A GNR deteve este ano 18 pessoas por crime de incêndio florestal, mais 14 do que em igual período do ano passado, indicou hoje a corporação.

O capitão Ricardo Silva, do comando-geral da GNR, adiantou à agência Lusa que os 18 detidos são suspeitos de serem autores de incêndios florestais por dolo e negligência, como queimadas.

No âmbito da vigilância da floresta, a GNR identificou este ano 278 suspeitos da autoria de incêndios florestais, mais 206 do que em igual período de 2014, e registou 248 contraordenações, mais 62 do que no ano passado, refere ainda aquela força de segurança.

A Guarda Nacional Republicana registou ainda 4.791 ocorrências de incêndio este ano, mais 3.724 do que igual período de 2014.

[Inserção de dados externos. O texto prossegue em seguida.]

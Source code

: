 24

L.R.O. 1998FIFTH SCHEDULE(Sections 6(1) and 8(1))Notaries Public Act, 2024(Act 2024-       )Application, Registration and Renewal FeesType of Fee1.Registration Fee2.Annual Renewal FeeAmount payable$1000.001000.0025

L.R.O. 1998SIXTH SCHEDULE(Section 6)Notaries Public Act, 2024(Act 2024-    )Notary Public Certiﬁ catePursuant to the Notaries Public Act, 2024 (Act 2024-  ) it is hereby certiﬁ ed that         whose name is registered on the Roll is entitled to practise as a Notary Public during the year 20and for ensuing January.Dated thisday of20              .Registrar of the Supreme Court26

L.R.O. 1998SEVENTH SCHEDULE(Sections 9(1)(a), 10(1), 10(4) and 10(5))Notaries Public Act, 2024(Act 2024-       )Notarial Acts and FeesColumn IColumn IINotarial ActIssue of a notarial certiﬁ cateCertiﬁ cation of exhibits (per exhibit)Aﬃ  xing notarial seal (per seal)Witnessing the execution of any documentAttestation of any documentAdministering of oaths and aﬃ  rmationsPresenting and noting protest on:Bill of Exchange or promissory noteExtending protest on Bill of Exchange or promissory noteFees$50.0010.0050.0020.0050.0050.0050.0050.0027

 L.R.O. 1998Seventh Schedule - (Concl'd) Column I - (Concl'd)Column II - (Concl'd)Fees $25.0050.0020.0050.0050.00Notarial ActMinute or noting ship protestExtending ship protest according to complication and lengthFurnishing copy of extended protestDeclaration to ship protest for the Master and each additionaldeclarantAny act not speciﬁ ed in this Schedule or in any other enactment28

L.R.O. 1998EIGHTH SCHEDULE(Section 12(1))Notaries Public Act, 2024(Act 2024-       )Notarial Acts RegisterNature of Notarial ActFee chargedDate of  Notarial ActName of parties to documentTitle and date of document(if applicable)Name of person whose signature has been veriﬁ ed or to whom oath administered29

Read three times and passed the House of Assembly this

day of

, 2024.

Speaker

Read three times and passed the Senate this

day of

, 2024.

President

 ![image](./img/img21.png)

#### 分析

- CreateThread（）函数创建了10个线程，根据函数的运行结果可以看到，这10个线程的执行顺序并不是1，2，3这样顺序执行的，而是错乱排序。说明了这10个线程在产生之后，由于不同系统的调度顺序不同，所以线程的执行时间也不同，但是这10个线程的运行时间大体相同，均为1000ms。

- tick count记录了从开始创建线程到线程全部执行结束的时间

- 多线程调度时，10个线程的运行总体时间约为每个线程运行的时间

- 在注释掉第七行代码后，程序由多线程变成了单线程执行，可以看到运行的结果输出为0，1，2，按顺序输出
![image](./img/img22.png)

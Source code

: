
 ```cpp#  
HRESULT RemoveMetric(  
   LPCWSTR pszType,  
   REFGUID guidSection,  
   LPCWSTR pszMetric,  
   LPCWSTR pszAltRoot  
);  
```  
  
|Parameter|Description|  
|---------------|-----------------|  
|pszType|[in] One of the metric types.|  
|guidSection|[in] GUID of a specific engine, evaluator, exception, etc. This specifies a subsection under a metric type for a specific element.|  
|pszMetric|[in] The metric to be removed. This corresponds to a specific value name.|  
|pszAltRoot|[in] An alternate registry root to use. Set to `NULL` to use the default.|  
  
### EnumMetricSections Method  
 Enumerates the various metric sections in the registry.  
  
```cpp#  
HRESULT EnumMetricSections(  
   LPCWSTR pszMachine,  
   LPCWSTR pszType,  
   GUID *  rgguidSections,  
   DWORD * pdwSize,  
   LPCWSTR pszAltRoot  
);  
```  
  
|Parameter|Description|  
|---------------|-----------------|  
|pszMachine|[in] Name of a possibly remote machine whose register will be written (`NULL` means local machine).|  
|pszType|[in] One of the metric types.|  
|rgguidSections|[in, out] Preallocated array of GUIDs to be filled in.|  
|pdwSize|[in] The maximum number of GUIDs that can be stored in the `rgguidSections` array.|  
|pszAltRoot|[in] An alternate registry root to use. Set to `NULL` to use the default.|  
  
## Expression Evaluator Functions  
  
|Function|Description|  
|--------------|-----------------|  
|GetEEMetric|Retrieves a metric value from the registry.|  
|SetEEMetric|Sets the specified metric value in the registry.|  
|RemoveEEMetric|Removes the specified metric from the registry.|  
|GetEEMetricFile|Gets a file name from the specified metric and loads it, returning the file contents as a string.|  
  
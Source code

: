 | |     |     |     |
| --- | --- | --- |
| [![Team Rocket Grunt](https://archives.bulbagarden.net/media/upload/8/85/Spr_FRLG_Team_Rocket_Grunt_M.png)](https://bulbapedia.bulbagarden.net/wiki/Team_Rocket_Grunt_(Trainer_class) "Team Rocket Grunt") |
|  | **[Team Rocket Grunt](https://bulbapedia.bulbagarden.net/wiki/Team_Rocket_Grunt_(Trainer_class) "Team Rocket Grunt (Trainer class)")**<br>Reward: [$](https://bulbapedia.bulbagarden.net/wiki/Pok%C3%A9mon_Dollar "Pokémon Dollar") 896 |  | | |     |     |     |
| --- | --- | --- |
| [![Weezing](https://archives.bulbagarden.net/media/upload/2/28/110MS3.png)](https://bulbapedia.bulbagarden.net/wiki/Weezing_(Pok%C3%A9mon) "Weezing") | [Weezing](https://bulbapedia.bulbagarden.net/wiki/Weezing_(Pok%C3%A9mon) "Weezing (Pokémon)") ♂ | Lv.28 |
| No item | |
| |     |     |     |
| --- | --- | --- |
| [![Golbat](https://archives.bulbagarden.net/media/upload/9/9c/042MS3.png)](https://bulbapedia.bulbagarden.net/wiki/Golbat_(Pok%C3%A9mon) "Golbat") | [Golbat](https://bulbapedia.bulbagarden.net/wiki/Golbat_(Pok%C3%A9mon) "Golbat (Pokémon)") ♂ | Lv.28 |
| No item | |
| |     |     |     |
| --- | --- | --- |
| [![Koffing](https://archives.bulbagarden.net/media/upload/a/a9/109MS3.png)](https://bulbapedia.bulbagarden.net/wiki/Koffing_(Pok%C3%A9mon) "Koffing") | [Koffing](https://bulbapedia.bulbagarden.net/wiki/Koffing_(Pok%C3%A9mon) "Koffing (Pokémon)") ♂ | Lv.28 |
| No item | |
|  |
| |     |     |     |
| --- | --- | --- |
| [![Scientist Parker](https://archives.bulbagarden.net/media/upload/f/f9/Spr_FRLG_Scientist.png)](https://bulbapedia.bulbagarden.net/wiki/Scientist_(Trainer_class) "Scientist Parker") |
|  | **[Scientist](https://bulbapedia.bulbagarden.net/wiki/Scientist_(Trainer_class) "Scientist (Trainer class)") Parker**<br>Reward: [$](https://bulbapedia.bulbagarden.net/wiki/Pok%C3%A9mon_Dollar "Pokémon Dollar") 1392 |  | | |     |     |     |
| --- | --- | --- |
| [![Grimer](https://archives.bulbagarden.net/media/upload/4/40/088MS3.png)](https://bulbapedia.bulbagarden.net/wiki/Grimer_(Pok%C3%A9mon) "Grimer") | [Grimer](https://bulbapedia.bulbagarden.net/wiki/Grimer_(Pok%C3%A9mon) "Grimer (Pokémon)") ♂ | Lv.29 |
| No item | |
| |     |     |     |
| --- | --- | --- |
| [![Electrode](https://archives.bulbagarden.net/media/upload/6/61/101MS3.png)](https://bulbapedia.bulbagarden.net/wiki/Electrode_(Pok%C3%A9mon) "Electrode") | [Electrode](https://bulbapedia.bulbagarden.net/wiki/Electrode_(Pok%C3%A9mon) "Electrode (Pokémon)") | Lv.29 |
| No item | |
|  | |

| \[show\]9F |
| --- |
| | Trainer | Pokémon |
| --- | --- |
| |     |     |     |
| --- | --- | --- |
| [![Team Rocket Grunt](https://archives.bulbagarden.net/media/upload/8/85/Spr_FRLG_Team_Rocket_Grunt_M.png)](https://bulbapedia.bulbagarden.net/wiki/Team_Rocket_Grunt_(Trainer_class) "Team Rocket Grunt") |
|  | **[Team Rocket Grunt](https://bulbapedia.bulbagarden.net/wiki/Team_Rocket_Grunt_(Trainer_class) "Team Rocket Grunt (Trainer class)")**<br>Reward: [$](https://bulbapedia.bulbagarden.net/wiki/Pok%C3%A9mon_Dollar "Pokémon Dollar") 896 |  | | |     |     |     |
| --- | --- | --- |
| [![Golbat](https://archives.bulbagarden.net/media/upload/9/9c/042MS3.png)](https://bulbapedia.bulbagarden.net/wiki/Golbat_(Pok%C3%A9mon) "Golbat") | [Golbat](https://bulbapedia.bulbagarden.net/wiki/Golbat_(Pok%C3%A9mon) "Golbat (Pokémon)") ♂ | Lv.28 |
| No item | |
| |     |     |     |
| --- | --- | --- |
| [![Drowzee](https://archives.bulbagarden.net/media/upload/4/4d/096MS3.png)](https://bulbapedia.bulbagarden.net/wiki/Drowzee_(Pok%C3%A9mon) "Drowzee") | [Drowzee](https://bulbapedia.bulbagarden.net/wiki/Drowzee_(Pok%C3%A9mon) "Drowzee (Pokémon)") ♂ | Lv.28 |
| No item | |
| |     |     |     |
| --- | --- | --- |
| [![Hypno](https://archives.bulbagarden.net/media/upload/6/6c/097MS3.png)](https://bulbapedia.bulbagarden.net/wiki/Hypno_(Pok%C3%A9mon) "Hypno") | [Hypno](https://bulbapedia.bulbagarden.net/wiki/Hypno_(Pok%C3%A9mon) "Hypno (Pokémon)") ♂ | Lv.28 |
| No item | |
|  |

Os dados da GNR foram divulgados numa altura em que a corporação está a realizar em todo o país a operação «ignição zero», que tem como objetivo sensibilizar a população para o risco de incêndio de florestal e identificar situações de incumprimento de limpeza dos terrenos junto às habitações e rede viária.

Em comunicado, a GNR refere que a operação, a decorrer até 14 de maio, visa «despertar consciências para a problemática dos incêndios florestais» e «identificar as situações mais críticas de falta de gestão de combustível em terrenos confinantes com edificações e junto à rede viária, alertando os proprietários e responsáveis para a sua perigosidade, concedendo-lhes um prazo razoável para a sua regularização».

Para a operação vão estar mobilizados cerca de 2.600 militares do Serviço de Proteção da Natureza e Ambiente (SEPNA) e do Grupo de Intervenção de Proteção e Socorro (GIPS) da GNR.

O capitão Ricardo Silva disse ainda que esta operação vai decorrer antes da época crítica de incêndios florestais no sentido de prevenção e evitar os fogos.